» **EXERCISE DESCRIPTION**: Where the records below show a line containing "pywowgen test", start copying; end with the line containing "pywowgen check --path", and copy it too.
--- GIVEN INFORMATION Enclosed Below ---
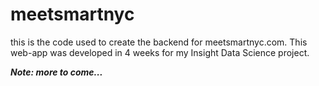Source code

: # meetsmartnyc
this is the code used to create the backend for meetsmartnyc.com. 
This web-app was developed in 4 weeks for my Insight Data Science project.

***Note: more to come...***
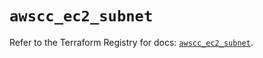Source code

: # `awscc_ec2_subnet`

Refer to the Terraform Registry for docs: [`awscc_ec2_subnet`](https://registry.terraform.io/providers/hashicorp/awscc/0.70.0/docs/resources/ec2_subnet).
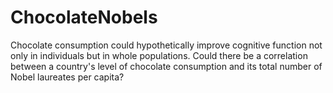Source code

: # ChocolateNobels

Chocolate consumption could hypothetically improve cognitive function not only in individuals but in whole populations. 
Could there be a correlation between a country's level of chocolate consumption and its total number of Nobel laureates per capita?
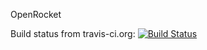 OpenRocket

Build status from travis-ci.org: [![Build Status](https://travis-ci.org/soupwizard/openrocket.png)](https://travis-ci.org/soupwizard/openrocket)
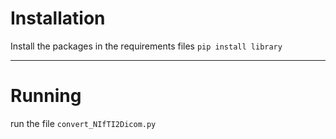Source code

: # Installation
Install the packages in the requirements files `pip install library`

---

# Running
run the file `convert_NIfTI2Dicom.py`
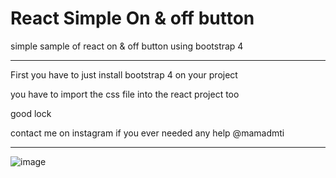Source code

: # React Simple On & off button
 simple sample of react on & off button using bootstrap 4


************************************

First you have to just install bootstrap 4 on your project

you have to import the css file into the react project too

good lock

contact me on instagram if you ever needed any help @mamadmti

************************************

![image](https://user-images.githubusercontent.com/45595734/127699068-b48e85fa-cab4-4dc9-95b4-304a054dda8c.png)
--- End of Enclosed GIVEN INFORMATION ---
--- GIVEN INFORMATION Enclosed Below ---
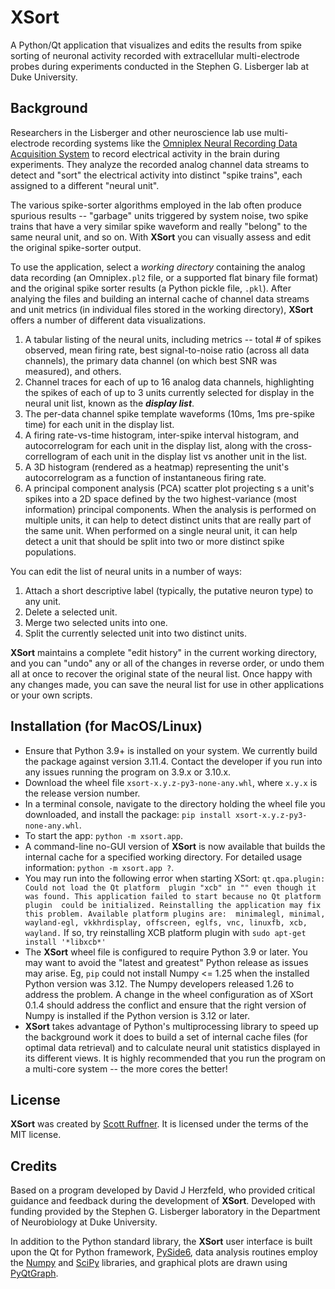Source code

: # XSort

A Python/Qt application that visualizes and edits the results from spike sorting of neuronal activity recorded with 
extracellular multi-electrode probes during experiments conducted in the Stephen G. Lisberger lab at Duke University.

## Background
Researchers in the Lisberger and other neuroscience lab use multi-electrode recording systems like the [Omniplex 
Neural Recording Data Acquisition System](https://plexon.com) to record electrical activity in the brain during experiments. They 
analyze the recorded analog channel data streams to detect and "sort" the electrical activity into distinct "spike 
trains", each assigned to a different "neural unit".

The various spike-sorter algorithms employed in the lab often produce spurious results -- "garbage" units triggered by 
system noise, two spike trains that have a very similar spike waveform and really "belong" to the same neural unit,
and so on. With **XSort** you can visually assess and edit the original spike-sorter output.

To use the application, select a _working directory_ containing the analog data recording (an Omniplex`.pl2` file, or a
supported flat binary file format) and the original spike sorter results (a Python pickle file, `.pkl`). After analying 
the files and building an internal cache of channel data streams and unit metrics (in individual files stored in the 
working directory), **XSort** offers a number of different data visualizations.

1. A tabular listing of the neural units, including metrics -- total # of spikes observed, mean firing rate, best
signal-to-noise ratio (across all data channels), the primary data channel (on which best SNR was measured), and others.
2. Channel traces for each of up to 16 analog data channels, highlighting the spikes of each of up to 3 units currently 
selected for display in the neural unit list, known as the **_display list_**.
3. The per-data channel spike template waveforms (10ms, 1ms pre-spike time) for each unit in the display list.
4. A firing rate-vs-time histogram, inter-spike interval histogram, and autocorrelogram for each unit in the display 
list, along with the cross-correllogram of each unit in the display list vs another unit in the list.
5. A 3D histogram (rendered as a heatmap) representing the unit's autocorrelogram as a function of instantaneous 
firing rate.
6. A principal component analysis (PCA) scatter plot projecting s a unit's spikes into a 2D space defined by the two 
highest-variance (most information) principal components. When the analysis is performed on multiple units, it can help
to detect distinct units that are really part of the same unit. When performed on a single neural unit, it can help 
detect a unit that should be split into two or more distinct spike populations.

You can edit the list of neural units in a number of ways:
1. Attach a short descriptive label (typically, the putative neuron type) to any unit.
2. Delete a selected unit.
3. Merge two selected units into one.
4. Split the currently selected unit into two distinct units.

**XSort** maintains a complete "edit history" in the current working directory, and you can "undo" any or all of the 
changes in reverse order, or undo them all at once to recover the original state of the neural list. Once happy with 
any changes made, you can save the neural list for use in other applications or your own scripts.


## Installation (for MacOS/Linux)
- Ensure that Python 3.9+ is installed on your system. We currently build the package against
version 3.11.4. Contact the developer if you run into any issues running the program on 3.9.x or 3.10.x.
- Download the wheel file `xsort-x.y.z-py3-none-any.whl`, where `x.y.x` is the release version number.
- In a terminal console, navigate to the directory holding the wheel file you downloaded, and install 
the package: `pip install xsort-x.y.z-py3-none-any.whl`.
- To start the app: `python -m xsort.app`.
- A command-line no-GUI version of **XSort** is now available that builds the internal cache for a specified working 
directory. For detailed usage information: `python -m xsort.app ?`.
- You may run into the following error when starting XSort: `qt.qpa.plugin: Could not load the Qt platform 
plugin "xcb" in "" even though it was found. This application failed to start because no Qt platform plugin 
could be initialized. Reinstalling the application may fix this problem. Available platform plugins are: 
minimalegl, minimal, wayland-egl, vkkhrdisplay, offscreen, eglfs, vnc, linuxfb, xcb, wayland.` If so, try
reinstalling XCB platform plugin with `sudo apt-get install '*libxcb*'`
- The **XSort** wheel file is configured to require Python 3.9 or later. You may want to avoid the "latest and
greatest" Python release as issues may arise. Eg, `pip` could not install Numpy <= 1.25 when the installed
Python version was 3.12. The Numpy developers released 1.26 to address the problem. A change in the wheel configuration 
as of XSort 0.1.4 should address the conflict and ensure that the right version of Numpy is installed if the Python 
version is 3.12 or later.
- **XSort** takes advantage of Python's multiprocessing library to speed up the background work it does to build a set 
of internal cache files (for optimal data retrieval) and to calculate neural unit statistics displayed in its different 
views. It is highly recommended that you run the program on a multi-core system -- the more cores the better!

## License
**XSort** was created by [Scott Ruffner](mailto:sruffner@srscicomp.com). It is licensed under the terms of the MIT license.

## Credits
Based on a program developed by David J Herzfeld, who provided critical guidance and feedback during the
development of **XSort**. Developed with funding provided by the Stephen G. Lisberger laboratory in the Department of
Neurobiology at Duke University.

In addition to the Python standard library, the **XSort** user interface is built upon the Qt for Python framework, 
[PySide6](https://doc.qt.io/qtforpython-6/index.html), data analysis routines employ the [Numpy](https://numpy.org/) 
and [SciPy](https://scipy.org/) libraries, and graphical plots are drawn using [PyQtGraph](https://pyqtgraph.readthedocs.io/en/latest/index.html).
--- End of Enclosed GIVEN INFORMATION ---
--- GIVEN INFORMATION Enclosed Below ---
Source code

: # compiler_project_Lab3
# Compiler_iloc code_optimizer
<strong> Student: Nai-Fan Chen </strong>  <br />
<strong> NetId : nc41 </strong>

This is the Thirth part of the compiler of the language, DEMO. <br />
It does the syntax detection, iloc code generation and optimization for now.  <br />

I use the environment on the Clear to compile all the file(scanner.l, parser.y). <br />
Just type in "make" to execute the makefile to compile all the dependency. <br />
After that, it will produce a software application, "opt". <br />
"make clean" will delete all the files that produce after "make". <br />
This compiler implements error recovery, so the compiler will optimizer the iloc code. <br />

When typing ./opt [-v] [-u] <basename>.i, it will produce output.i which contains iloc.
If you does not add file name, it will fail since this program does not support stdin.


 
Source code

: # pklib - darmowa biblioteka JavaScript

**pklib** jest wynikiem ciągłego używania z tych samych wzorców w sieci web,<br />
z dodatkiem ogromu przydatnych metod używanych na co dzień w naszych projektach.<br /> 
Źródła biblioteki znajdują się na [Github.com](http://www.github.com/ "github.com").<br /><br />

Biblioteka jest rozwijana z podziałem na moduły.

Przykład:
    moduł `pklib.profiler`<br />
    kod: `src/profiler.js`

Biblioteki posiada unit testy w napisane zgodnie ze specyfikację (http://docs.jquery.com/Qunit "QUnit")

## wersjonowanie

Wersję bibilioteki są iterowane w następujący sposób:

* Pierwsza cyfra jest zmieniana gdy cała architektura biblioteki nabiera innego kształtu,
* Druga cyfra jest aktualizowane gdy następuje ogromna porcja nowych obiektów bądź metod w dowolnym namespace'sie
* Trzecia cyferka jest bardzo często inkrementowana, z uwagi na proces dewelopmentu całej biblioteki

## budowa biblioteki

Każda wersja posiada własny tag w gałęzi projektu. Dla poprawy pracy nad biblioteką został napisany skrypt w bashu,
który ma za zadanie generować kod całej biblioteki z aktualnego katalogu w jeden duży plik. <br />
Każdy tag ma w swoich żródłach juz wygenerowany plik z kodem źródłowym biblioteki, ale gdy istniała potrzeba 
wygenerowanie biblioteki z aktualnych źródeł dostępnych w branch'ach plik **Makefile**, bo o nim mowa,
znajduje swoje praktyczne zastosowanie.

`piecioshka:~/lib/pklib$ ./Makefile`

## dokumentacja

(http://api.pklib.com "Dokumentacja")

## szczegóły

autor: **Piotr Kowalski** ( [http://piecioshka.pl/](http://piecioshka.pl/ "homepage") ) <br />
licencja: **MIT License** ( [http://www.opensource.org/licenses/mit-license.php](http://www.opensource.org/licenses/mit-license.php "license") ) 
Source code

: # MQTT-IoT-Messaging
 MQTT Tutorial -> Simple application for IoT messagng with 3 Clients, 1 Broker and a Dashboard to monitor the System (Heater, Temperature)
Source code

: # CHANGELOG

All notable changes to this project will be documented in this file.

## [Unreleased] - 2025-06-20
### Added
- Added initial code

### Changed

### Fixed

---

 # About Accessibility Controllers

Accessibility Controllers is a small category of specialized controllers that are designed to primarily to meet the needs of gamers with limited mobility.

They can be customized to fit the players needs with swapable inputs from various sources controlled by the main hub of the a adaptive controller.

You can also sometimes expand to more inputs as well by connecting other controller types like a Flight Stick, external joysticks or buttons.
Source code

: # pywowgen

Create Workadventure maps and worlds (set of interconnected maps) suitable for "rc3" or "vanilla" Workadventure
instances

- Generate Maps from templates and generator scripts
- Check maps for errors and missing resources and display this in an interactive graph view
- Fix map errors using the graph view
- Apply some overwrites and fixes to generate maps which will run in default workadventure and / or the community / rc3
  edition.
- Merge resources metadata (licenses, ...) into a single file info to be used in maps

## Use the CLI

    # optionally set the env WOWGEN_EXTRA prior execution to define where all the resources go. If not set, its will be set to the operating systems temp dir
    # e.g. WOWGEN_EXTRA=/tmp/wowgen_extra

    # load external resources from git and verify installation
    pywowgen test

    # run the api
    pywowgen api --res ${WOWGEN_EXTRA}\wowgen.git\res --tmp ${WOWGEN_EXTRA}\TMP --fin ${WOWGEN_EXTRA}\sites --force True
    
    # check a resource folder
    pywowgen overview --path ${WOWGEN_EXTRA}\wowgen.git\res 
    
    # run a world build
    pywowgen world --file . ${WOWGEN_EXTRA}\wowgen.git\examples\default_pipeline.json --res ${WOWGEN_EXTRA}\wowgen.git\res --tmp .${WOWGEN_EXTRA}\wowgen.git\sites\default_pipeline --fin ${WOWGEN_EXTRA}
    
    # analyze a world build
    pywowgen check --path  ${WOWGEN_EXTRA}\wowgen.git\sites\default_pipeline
--- End of Enclosed GIVEN INFORMATION ---
» **SOLUTION FOR THIS EXERCISE**:
    pywowgen test

    # run the api
    pywowgen api --res ${WOWGEN_EXTRA}\wowgen.git\res --tmp ${WOWGEN_EXTRA}\TMP --fin ${WOWGEN_EXTRA}\sites --force True
    
    # check a resource folder
    pywowgen overview --path ${WOWGEN_EXTRA}\wowgen.git\res 
    
    # run a world build
    pywowgen world --file . ${WOWGEN_EXTRA}\wowgen.git\examples\default_pipeline.json --res ${WOWGEN_EXTRA}\wowgen.git\res --tmp .${WOWGEN_EXTRA}\wowgen.git\sites\default_pipeline --fin ${WOWGEN_EXTRA}
    
    # analyze a world build
    pywowgen check --path  ${WOWGEN_EXTRA}\wowgen.git\sites\default_pipeline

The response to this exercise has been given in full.